» Exercise description
Check every line of the following material for the word "creating", then say how many have it, with no other words.
[Material provided — start]
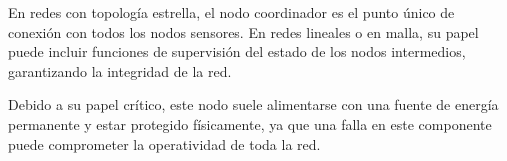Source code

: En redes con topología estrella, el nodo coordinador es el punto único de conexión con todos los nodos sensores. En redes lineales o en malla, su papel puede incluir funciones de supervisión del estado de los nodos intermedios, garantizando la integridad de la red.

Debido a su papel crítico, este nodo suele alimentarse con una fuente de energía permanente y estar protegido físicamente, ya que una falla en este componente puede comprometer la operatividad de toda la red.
[Material provided — finish]
[Material provided — start]
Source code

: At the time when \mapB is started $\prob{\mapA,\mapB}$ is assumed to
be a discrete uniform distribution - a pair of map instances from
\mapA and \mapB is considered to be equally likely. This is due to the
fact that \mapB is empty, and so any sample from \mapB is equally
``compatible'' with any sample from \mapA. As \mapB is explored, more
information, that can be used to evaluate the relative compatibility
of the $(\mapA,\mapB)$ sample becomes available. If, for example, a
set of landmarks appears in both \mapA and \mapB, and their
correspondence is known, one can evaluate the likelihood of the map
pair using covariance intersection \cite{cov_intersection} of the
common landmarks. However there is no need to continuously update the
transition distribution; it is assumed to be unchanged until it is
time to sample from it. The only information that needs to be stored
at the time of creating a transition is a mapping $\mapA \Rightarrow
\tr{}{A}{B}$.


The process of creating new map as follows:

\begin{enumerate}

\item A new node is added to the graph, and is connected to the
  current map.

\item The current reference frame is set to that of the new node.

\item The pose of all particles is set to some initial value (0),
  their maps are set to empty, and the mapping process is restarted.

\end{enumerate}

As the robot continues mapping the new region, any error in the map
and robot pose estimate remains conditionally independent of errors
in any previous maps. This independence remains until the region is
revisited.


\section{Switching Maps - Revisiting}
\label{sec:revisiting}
[Material provided — finish]
[Material provided — start]
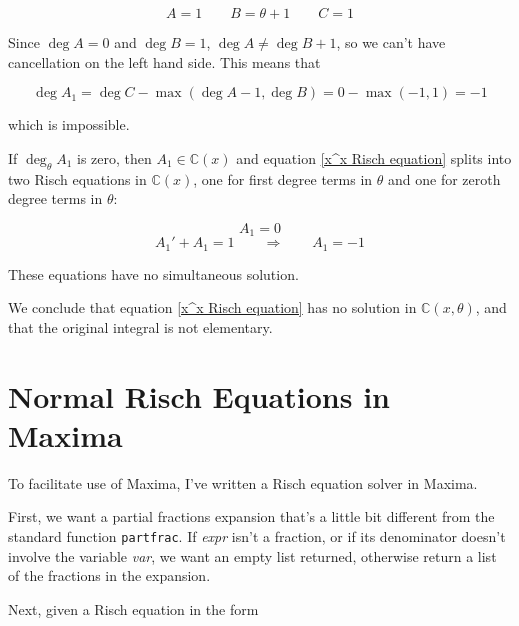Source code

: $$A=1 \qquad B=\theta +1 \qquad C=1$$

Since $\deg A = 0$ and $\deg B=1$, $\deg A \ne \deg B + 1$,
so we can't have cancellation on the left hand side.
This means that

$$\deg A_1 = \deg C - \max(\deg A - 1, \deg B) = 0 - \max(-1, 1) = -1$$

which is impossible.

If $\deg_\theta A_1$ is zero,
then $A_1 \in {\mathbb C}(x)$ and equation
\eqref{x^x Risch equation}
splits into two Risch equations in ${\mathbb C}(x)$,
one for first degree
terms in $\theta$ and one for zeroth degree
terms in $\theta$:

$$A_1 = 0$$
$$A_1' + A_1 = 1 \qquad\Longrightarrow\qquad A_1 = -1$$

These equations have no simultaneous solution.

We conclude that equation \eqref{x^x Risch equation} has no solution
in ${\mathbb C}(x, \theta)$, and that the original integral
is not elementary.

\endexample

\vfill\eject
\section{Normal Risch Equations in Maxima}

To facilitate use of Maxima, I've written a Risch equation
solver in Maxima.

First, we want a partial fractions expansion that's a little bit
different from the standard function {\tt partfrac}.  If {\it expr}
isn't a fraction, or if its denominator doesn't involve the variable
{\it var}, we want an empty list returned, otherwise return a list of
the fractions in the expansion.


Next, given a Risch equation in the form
[Material provided — finish]
» Answer section
2